## Work to complete
Starting at the top line and ending at the bottom one, repeat the entries exactly and drop every picture.

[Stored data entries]
***

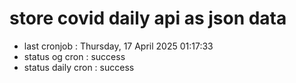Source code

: # store covid daily api as json data

- last cronjob : Thursday, 17 April 2025 01:17:33
- status og cron : success
- status daily cron : success
      
      
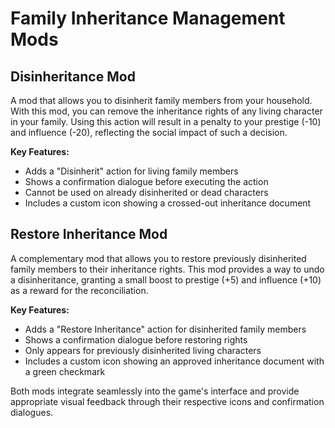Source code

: # Family Inheritance Management Mods

## Disinheritance Mod
A mod that allows you to disinherit family members from your household. With this mod, you can remove the inheritance rights of any living character in your family. Using this action will result in a penalty to your prestige (-10) and influence (-20), reflecting the social impact of such a decision.

**Key Features:**
- Adds a "Disinherit" action for living family members
- Shows a confirmation dialogue before executing the action
- Cannot be used on already disinherited or dead characters
- Includes a custom icon showing a crossed-out inheritance document

## Restore Inheritance Mod
A complementary mod that allows you to restore previously disinherited family members to their inheritance rights. This mod provides a way to undo a disinheritance, granting a small boost to prestige (+5) and influence (+10) as a reward for the reconciliation.

**Key Features:**
- Adds a "Restore Inheritance" action for disinherited family members
- Shows a confirmation dialogue before restoring rights
- Only appears for previously disinherited living characters
- Includes a custom icon showing an approved inheritance document with a green checkmark

Both mods integrate seamlessly into the game's interface and provide appropriate visual feedback through their respective icons and confirmation dialogues.
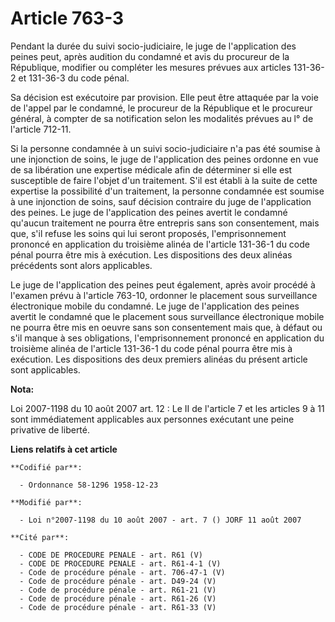 # Article 763-3

Pendant la durée du suivi socio-judiciaire, le juge de l'application des peines peut, après audition du condamné et avis du
procureur de la République, modifier ou compléter les mesures prévues aux articles 131-36-2 et 131-36-3 du code pénal.

Sa décision est exécutoire par provision. Elle peut être attaquée par la voie de l'appel par le condamné, le procureur de la
République et le procureur général, à compter de sa notification selon les modalités prévues au l° de l'article 712-11.

Si la personne condamnée à un suivi socio-judiciaire n'a pas été soumise à une injonction de soins, le juge de l'application
des peines ordonne en vue de sa libération une expertise médicale afin de déterminer si elle est susceptible de faire l'objet
d'un traitement. S'il est établi à la suite de cette expertise la possibilité d'un traitement, la personne condamnée est
soumise à une injonction de soins, sauf décision contraire du juge de l'application des peines. Le juge de l'application des
peines avertit le condamné qu'aucun traitement ne pourra être entrepris sans son consentement, mais que, s'il refuse les
soins qui lui seront proposés, l'emprisonnement prononcé en application du troisième alinéa de l'article 131-36-1 du code
pénal pourra être mis à exécution. Les dispositions des deux alinéas précédents sont alors applicables.

Le juge de l'application des peines peut également, après avoir procédé à l'examen prévu à l'article 763-10, ordonner le
placement sous surveillance électronique mobile du condamné. Le juge de l'application des peines avertit le condamné que le
placement sous surveillance électronique mobile ne pourra être mis en oeuvre sans son consentement mais que, à défaut ou s'il
manque à ses obligations, l'emprisonnement prononcé en application du troisième alinéa de l'article 131-36-1 du code pénal
pourra être mis à exécution. Les dispositions des deux premiers alinéas du présent article sont applicables.

**Nota:**

Loi 2007-1198 du 10 août 2007 art. 12 : Le II de l'article 7 et les articles 9 à 11 sont immédiatement applicables aux
personnes exécutant une peine privative de liberté.

**Liens relatifs à cet article**

	**Codifié par**:

	  - Ordonnance 58-1296 1958-12-23

	**Modifié par**:

	  - Loi n°2007-1198 du 10 août 2007 - art. 7 () JORF 11 août 2007

	**Cité par**:

	  - CODE DE PROCEDURE PENALE - art. R61 (V)
	  - CODE DE PROCEDURE PENALE - art. R61-4-1 (V)
	  - Code de procédure pénale - art. 706-47-1 (V)
	  - Code de procédure pénale - art. D49-24 (V)
	  - Code de procédure pénale - art. R61-21 (V)
	  - Code de procédure pénale - art. R61-26 (V)
	  - Code de procédure pénale - art. R61-33 (V)
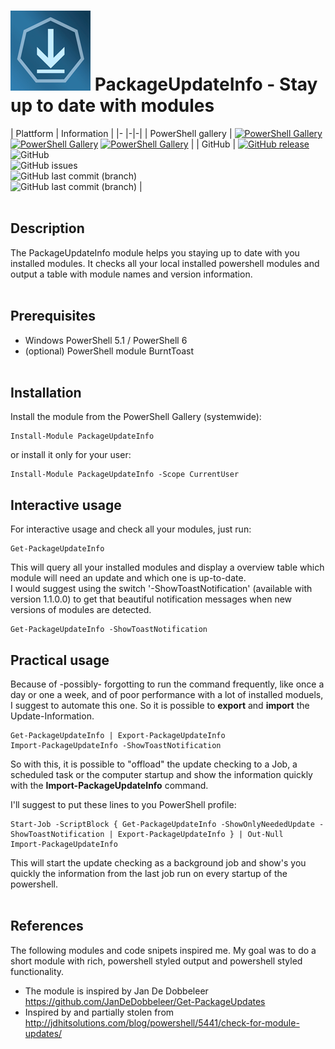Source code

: ﻿
# ![logo][] PackageUpdateInfo - Stay up to date with modules
| Plattform | Information |
|- |-|-|
| PowerShell gallery | [![PowerShell Gallery](https://img.shields.io/powershellgallery/v/PackageUpdateInfo?label=psgallery)](https://www.powershellgallery.com/packages/PackageUpdateInfo) [![PowerShell Gallery](https://img.shields.io/powershellgallery/p/PackageUpdateInfo)](https://www.powershellgallery.com/packages/PackageUpdateInfo) [![PowerShell Gallery](https://img.shields.io/powershellgallery/dt/PackageUpdateInfo?style=plastic)](https://www.powershellgallery.com/packages/PackageUpdateInfo) |
| GitHub  | [![GitHub release](https://img.shields.io/github/release/AndiBellstedt/PackageUpdateInfo.svg)](https://github.com/AndiBellstedt/PackageUpdateInfo/releases/latest) ![GitHub](https://img.shields.io/github/license/AndiBellstedt/PackageUpdateInfo?style=plastic) <br> ![GitHub issues](https://img.shields.io/github/issues-raw/AndiBellstedt/PackageUpdateInfo?style=plastic) <br> ![GitHub last commit (branch)](https://img.shields.io/github/last-commit/AndiBellstedt/PackageUpdateInfo/master?label=last%20commit%3A%20master&style=plastic) <br> ![GitHub last commit (branch)](https://img.shields.io/github/last-commit/AndiBellstedt/PackageUpdateInfo/Development?label=last%20commit%3A%20development&style=plastic) |
<br><br>

## Description

The PackageUpdateInfo module helps you staying up to date with you installed modules. It checks all your local installed powershell modules and output a table with module names and version information.
<br><br>

## Prerequisites

- Windows PowerShell 5.1 / PowerShell 6
- (optional) PowerShell module BurntToast
<br><br>


## Installation

Install the module from the PowerShell Gallery (systemwide):

    Install-Module PackageUpdateInfo

or install it only for your user:

    Install-Module PackageUpdateInfo -Scope CurrentUser


## Interactive usage
For interactive usage and check all your modules, just run:

    Get-PackageUpdateInfo

This will query all your installed modules and display a overview table which module will need an update and which one is up-to-date.\
I would suggest using the switch '-ShowToastNotification' (available with version 1.1.0.0) to get that beautiful notification messages when new versions of modules are detected.

    Get-PackageUpdateInfo -ShowToastNotification

## Practical usage
Because of -possibly- forgotting to run the command frequently, like once a day or one a week, and of poor performance with a lot of installed moduels, I suggest to automate this one.
So it is possible to **export** and **import** the Update-Information.

    Get-PackageUpdateInfo | Export-PackageUpdateInfo
    Import-PackageUpdateInfo -ShowToastNotification

So with this, it is possible to "offload" the update checking to a Job, a scheduled task or the computer startup and show the information quickly with the **Import-PackageUpdateInfo** command.

I'll suggest to put these lines to you PowerShell profile:

    Start-Job -ScriptBlock { Get-PackageUpdateInfo -ShowOnlyNeededUpdate -ShowToastNotification | Export-PackageUpdateInfo } | Out-Null
    Import-PackageUpdateInfo

This will start the update checking as a background job and show's you quickly the information from the last job run on every startup of the powershell.
<br><br>

## References
The following modules and code snipets inspired me. My goal was to do a short module with rich, powershell styled output and powershell styled functionality.

* The module is inspired by Jan De Dobbeleer
https://github.com/JanDeDobbeleer/Get-PackageUpdates
* Inspired by and partially stolen from http://jdhitsolutions.com/blog/powershell/5441/check-for-module-updates/



[logo]: assets/PackageUpdateInfo_128x128.png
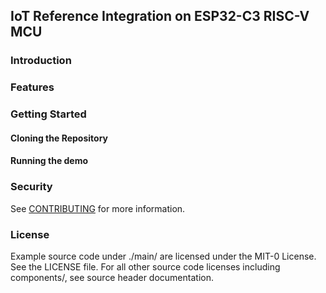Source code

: ## IoT Reference Integration on ESP32-C3 RISC-V MCU

### Introduction

### Features

### Getting Started

#### Cloning the Repository

#### Running the demo

### Security

See [CONTRIBUTING](CONTRIBUTING.md#security-issue-notifications) for more information.

### License

Example source code under ./main/ are licensed under the MIT-0 License. See the LICENSE file. For all other source code licenses including components/, see source header documentation.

***

## Output for this exercise
Source code

: # store covid daily api as json data

- last cronjob : Thursday, 17 April 2025 01:17:33
- status og cron : success
- status daily cron : success
      
      
Source code

: # Family Inheritance Management Mods

## Disinheritance Mod
A mod that allows you to disinherit family members from your household. With this mod, you can remove the inheritance rights of any living character in your family. Using this action will result in a penalty to your prestige (-10) and influence (-20), reflecting the social impact of such a decision.

**Key Features:**
- Adds a "Disinherit" action for living family members
- Shows a confirmation dialogue before executing the action
- Cannot be used on already disinherited or dead characters
- Includes a custom icon showing a crossed-out inheritance document

## Restore Inheritance Mod
A complementary mod that allows you to restore previously disinherited family members to their inheritance rights. This mod provides a way to undo a disinheritance, granting a small boost to prestige (+5) and influence (+10) as a reward for the reconciliation.

**Key Features:**
- Adds a "Restore Inheritance" action for disinherited family members
- Shows a confirmation dialogue before restoring rights
- Only appears for previously disinherited living characters
- Includes a custom icon showing an approved inheritance document with a green checkmark

Both mods integrate seamlessly into the game's interface and provide appropriate visual feedback through their respective icons and confirmation dialogues.
 # Article 763-3

Pendant la durée du suivi socio-judiciaire, le juge de l'application des peines peut, après audition du condamné et avis du
procureur de la République, modifier ou compléter les mesures prévues aux articles 131-36-2 et 131-36-3 du code pénal.

Sa décision est exécutoire par provision. Elle peut être attaquée par la voie de l'appel par le condamné, le procureur de la
République et le procureur général, à compter de sa notification selon les modalités prévues au l° de l'article 712-11.

Si la personne condamnée à un suivi socio-judiciaire n'a pas été soumise à une injonction de soins, le juge de l'application
des peines ordonne en vue de sa libération une expertise médicale afin de déterminer si elle est susceptible de faire l'objet
d'un traitement. S'il est établi à la suite de cette expertise la possibilité d'un traitement, la personne condamnée est
soumise à une injonction de soins, sauf décision contraire du juge de l'application des peines. Le juge de l'application des
peines avertit le condamné qu'aucun traitement ne pourra être entrepris sans son consentement, mais que, s'il refuse les
soins qui lui seront proposés, l'emprisonnement prononcé en application du troisième alinéa de l'article 131-36-1 du code
pénal pourra être mis à exécution. Les dispositions des deux alinéas précédents sont alors applicables.

Le juge de l'application des peines peut également, après avoir procédé à l'examen prévu à l'article 763-10, ordonner le
placement sous surveillance électronique mobile du condamné. Le juge de l'application des peines avertit le condamné que le
placement sous surveillance électronique mobile ne pourra être mis en oeuvre sans son consentement mais que, à défaut ou s'il
manque à ses obligations, l'emprisonnement prononcé en application du troisième alinéa de l'article 131-36-1 du code pénal
pourra être mis à exécution. Les dispositions des deux premiers alinéas du présent article sont applicables.

**Nota:**

Loi 2007-1198 du 10 août 2007 art. 12 : Le II de l'article 7 et les articles 9 à 11 sont immédiatement applicables aux
personnes exécutant une peine privative de liberté.

**Liens relatifs à cet article**

	**Codifié par**:

	  - Ordonnance 58-1296 1958-12-23

	**Modifié par**:

	  - Loi n°2007-1198 du 10 août 2007 - art. 7 () JORF 11 août 2007

	**Cité par**:

	  - CODE DE PROCEDURE PENALE - art. R61 (V)
	  - CODE DE PROCEDURE PENALE - art. R61-4-1 (V)
	  - Code de procédure pénale - art. 706-47-1 (V)
	  - Code de procédure pénale - art. D49-24 (V)
	  - Code de procédure pénale - art. R61-21 (V)
	  - Code de procédure pénale - art. R61-26 (V)
	  - Code de procédure pénale - art. R61-33 (V)
Source code

: ﻿
# ![logo][] PackageUpdateInfo - Stay up to date with modules
| Plattform | Information |
|- |-|-|
| PowerShell gallery | [![PowerShell Gallery](https://img.shields.io/powershellgallery/v/PackageUpdateInfo?label=psgallery)](https://www.powershellgallery.com/packages/PackageUpdateInfo) [![PowerShell Gallery](https://img.shields.io/powershellgallery/p/PackageUpdateInfo)](https://www.powershellgallery.com/packages/PackageUpdateInfo) [![PowerShell Gallery](https://img.shields.io/powershellgallery/dt/PackageUpdateInfo?style=plastic)](https://www.powershellgallery.com/packages/PackageUpdateInfo) |
| GitHub  | [![GitHub release](https://img.shields.io/github/release/AndiBellstedt/PackageUpdateInfo.svg)](https://github.com/AndiBellstedt/PackageUpdateInfo/releases/latest) ![GitHub](https://img.shields.io/github/license/AndiBellstedt/PackageUpdateInfo?style=plastic) <br> ![GitHub issues](https://img.shields.io/github/issues-raw/AndiBellstedt/PackageUpdateInfo?style=plastic) <br> ![GitHub last commit (branch)](https://img.shields.io/github/last-commit/AndiBellstedt/PackageUpdateInfo/master?label=last%20commit%3A%20master&style=plastic) <br> ![GitHub last commit (branch)](https://img.shields.io/github/last-commit/AndiBellstedt/PackageUpdateInfo/Development?label=last%20commit%3A%20development&style=plastic) |
<br><br>

## Description

The PackageUpdateInfo module helps you staying up to date with you installed modules. It checks all your local installed powershell modules and output a table with module names and version information.
<br><br>

## Prerequisites

- Windows PowerShell 5.1 / PowerShell 6
- (optional) PowerShell module BurntToast
<br><br>


## Installation

Install the module from the PowerShell Gallery (systemwide):

    Install-Module PackageUpdateInfo

or install it only for your user:

    Install-Module PackageUpdateInfo -Scope CurrentUser


## Interactive usage
For interactive usage and check all your modules, just run:

    Get-PackageUpdateInfo

This will query all your installed modules and display a overview table which module will need an update and which one is up-to-date.\
I would suggest using the switch '-ShowToastNotification' (available with version 1.1.0.0) to get that beautiful notification messages when new versions of modules are detected.

    Get-PackageUpdateInfo -ShowToastNotification

## Practical usage
Because of -possibly- forgotting to run the command frequently, like once a day or one a week, and of poor performance with a lot of installed moduels, I suggest to automate this one.
So it is possible to **export** and **import** the Update-Information.

    Get-PackageUpdateInfo | Export-PackageUpdateInfo
    Import-PackageUpdateInfo -ShowToastNotification

So with this, it is possible to "offload" the update checking to a Job, a scheduled task or the computer startup and show the information quickly with the **Import-PackageUpdateInfo** command.

I'll suggest to put these lines to you PowerShell profile:

    Start-Job -ScriptBlock { Get-PackageUpdateInfo -ShowOnlyNeededUpdate -ShowToastNotification | Export-PackageUpdateInfo } | Out-Null
    Import-PackageUpdateInfo

This will start the update checking as a background job and show's you quickly the information from the last job run on every startup of the powershell.
<br><br>

## References
The following modules and code snipets inspired me. My goal was to do a short module with rich, powershell styled output and powershell styled functionality.

* The module is inspired by Jan De Dobbeleer
https://github.com/JanDeDobbeleer/Get-PackageUpdates
* Inspired by and partially stolen from http://jdhitsolutions.com/blog/powershell/5441/check-for-module-updates/



[logo]: assets/PackageUpdateInfo_128x128.png
Source code

: ## IoT Reference Integration on ESP32-C3 RISC-V MCU

### Introduction

### Features

### Getting Started

#### Cloning the Repository

#### Running the demo

### Security

See [CONTRIBUTING](CONTRIBUTING.md#security-issue-notifications) for more information.

### License

Example source code under ./main/ are licensed under the MIT-0 License. See the LICENSE file. For all other source code licenses including components/, see source header documentation.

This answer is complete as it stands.